Never trust user input. You should always attempt to filter what the user is sending you in a form. Solar comes with Solar_Filter class to help with this. There are two kinds of filters: 'validate' filters tell you if the user input as-is matches a known format, and 'sanitize' filters modify the user input in some fashion. Solar_Form lets you specify which Solar_Filter methods you want to apply to each element.
What if the user enters something besides an email address? It would be nice if we could get display a message if the data is not valid. We can do so using the Solar_Form::validate() method.
First, we need to add a validation filter on the 'user_email' element. This just tells the form which Solar_Filter method to use; it does not perform the validation just yet.
<?php
// Set the "user_email" element
$form->setElement('user_email', array(
'type' => 'text',
'label' => 'Email Address:',
));
// add a validation filter on the element
$form->addFilter('user_email', 'validateEmail');
// add a validation filter wich requires parameters
$form->addFilter('user_email', array('validateMinLength', 6));
?>Then, after populating the form object with data, call the Solar_Form::validate() method.
<?php
// ... start Solar, create the form object, set elements,
// and then:
$form->populate();
$form->validate();
// ... create a Solar_View object, assign, and display.

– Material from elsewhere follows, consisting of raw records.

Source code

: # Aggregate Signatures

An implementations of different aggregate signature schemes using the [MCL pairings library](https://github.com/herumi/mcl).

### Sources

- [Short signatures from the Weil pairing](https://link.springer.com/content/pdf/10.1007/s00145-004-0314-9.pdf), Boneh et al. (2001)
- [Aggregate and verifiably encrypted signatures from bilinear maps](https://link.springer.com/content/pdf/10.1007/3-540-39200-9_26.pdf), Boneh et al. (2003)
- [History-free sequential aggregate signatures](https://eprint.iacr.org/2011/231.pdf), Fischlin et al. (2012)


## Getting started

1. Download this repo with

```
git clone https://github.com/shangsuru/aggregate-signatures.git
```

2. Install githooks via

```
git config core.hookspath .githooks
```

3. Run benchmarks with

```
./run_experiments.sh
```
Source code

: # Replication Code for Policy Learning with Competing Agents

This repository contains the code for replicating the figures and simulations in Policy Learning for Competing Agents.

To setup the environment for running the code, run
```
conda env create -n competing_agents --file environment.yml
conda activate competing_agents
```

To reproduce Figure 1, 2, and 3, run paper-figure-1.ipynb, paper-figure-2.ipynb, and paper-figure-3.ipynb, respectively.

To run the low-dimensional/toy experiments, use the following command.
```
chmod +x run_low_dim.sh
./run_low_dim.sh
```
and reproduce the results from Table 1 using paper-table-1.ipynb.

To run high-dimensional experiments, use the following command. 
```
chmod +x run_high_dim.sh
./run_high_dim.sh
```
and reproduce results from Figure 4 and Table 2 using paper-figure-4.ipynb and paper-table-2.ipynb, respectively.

?>Invalid user input (e.g., entering "not really email") will generate the following output. The feedback messages are added automatically when Solar_Form::validate() is called.
<!-- ... -->
<form action="/test/index.php" method="post" enctype="multipart/form-data">
<ul class="failure">
<li>Please correct the noted errors.<li>
</ul>
<dl>
<dt><label for="user_email">Email Address:</label></dt>
<dd>
<input type="text" id="user_email" name="user_email" value="not really email" />
<ul>
<li>Please enter a valid email address.</li>
</ul>
</dd>
<dt><label for="process">Action:</label></dt>
<dd><input type="submit" id="process" name="process" value="Save" />
</dl>
</form>
<!-- ... -->
If the user input is valid, when you display the form, the list-block above will be ...
<!-- ... -->
<ul class="success">
<li>Saved.</li>
</ul>The different "success" and "failure" CSS classes allow you to style feedback messages appropriately.

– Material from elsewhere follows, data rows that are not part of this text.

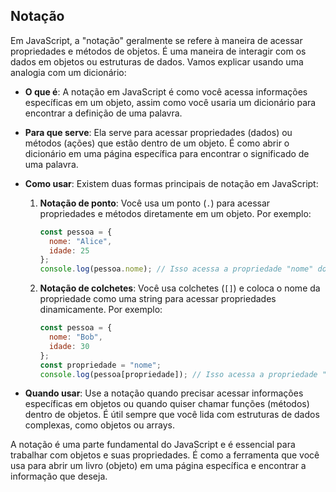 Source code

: ## Notação

Em JavaScript, a "notação" geralmente se refere à maneira de acessar propriedades e métodos de objetos. É uma maneira de interagir com os dados em objetos ou estruturas de dados. Vamos explicar usando uma analogia com um dicionário:

- **O que é**: A notação em JavaScript é como você acessa informações específicas em um objeto, assim como você usaria um dicionário para encontrar a definição de uma palavra.
  
- **Para que serve**: Ela serve para acessar propriedades (dados) ou métodos (ações) que estão dentro de um objeto. É como abrir o dicionário em uma página específica para encontrar o significado de uma palavra.
  
- **Como usar**: Existem duas formas principais de notação em JavaScript:
  
  1. **Notação de ponto**: Você usa um ponto (`.`) para acessar propriedades e métodos diretamente em um objeto. Por exemplo:
     
      ```javascript
      const pessoa = {
        nome: "Alice",
        idade: 25
      };
      console.log(pessoa.nome); // Isso acessa a propriedade "nome" do objeto pessoa.
      ```
  
  2. **Notação de colchetes**: Você usa colchetes (`[]`) e coloca o nome da propriedade como uma string para acessar propriedades dinamicamente. Por exemplo:
  
      ```javascript
      const pessoa = {
        nome: "Bob",
        idade: 30
      };
      const propriedade = "nome";
      console.log(pessoa[propriedade]); // Isso acessa a propriedade "nome" usando notação de colchetes.
      ```

- **Quando usar**: Use a notação quando precisar acessar informações específicas em objetos ou quando quiser chamar funções (métodos) dentro de objetos. É útil sempre que você lida com estruturas de dados complexas, como objetos ou arrays.

A notação é uma parte fundamental do JavaScript e é essencial para trabalhar com objetos e suas propriedades. É como a ferramenta que você usa para abrir um livro (objeto) em uma página específica e encontrar a informação que deseja.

Sometimes we will want to process the user input in addition to validating it. What if the user had extra spaces before or after the email address? Those spaces will confuse the validation, even though it looks (to the user) like a valid address. For these and other cases, you can add a 'sanitize' filter to an element to indicate that the user input should be passed through a Solar_Filter method, removing anything that doesn't pass the filter.

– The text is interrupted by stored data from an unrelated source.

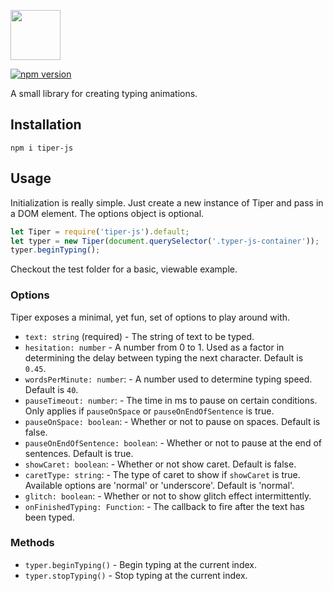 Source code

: <p>
<img src="https://raw.githubusercontent.com/carlelieser/tiper-js/master/test/img/logo-black.svg" height="80">
</p>

[![npm version](https://badge.fury.io/js/tiper-js.svg)](https://badge.fury.io/js/tiper-js)

A small library for creating typing animations.

## Installation
`npm i tiper-js`

## Usage
Initialization is really simple. Just create a new instance of Tiper and pass in a DOM element. The options object is optional.

```javascript
let Tiper = require('tiper-js').default;
let typer = new Tiper(document.querySelector('.typer-js-container'));
typer.beginTyping();
```

Checkout the test folder for a basic, viewable example.

### Options
Tiper exposes a minimal, yet fun, set of options to play around with.

- `text: string` (required) - The string of text to be typed.
- `hesitation: number` - A number from 0 to 1. Used as a factor in determining the delay between typing the next character. Default is `0.45`.
- `wordsPerMinute: number`: - A number used to determine typing speed. Default is `40`.
- `pauseTimeout: number`: - The time in ms to pause on certain conditions. Only applies if `pauseOnSpace` or `pauseOnEndOfSentence` is true.
- `pauseOnSpace: boolean`: - Whether or not to pause on spaces. Default is false.
- `pauseOnEndOfSentence: boolean`: - Whether or not to pause at the end of sentences. Default is true.
- `showCaret: boolean`: - Whether or not show caret. Default is false.
- `caretType: string`: - The type of caret to show if `showCaret` is true. Available options are 'normal' or 'underscore'. Default is 'normal'.
- `glitch: boolean`: - Whether or not to show glitch effect intermittently.
- `onFinishedTyping: Function`: - The callback to fire after the text has been typed.

### Methods
- `typer.beginTyping()` - Begin typing at the current index.
- `typer.stopTyping()` - Stop typing at the current index.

For example, to trim spaces from the user input before validation, you can add this filter:
<?php
// Set the "user_email" element
$form->setElement('user_email', array(
'type' => 'text',
'label' => 'Email Address:',
));
// add a filter to trim spaces from the address
$form->addFilter('user_email', 'sanitizeTrim');
// *now* add a filter to validate it
$form->addFilter('user_email', 'validateEmail');
?>All filters are applied in order when you call Solar_Form::validate(), so you can mix and match sanitize filters with validate filters.